Genre: Historical Fiction

Rating: ★★★★★

Synopsis:

Marie Laure lives with her father in Paris within walking distance of the Museum of Natural History where he works as the master of the locks (there are thousands of locks in the museum). When she is six, she goes blind, and her father builds her a model of their neighborhood, every house, every manhole, so she can memorize it with her fingers and navigate the real streets with her feet and cane. When the Germans occupy Paris, father and daughter flee to Saint-Malo on the Brittany coast, where Marie-Laure’s agoraphobic great uncle lives in a tall, narrow house by the sea wall.

In another world in Germany, an orphan boy, Werner, grows up with his younger sister, Jutta, both enchanted by a crude radio Werner finds. He becomes a master at building and fixing radios, a talent that wins him a place at an elite and brutal military academy and, ultimately, makes him a highly specialized tracker of the Resistance. Werner travels through the heart of Hitler Youth to the far-flung outskirts of Russia, and finally into Saint-Malo, where his path converges with Marie-Laure.

Doerr’s gorgeous combination of soaring imagination with observation is electric. Deftly interweaving the lives of Marie-Laure and Werner, Doerr illuminates the ways, against all odds, people try to be good to one another. Ten years in the writing, All the Light We Cannot See is his most ambitious and dazzling work.

Review:

This is one of the most beautiful historical fictions I have ever read. I would rank this along my top favourites: The Book Thief and The Painted Girls (man, I have got to branch out beyond Paris & Germany)

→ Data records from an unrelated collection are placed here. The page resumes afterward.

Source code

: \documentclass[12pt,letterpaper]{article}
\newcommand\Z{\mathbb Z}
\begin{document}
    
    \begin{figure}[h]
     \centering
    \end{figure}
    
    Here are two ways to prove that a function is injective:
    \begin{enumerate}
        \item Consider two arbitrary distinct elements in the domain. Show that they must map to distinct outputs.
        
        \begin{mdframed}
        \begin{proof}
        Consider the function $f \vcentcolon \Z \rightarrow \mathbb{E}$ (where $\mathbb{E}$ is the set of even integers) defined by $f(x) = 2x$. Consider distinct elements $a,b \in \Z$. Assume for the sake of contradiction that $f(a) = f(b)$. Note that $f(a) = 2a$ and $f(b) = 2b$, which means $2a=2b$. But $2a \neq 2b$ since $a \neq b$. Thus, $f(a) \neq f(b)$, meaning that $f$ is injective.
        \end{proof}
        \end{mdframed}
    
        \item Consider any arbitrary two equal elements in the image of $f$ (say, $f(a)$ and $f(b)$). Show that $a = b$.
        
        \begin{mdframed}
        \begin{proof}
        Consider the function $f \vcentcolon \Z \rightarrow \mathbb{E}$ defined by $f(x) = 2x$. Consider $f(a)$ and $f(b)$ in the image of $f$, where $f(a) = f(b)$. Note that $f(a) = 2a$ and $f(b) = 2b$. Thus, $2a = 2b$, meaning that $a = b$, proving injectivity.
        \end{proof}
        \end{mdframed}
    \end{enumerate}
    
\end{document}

The story is a bit slow but the short chapters alternating between the 2 protagonists and some important characters are my favorite. It suits my slow-reading habit and allows me to experience various places at once. The plot builds up very nicely between the meet-up of Marie-Laure and Werner but that ending is so heartbreaking. I was shocked that it happened. 

The writing is just beautiful and grips you from the beginning and as there are so many historical fictions surrounding WWII, I believe this provides a fresh new perspective on the past. Friendship and hope are given a whole new meaning in this book…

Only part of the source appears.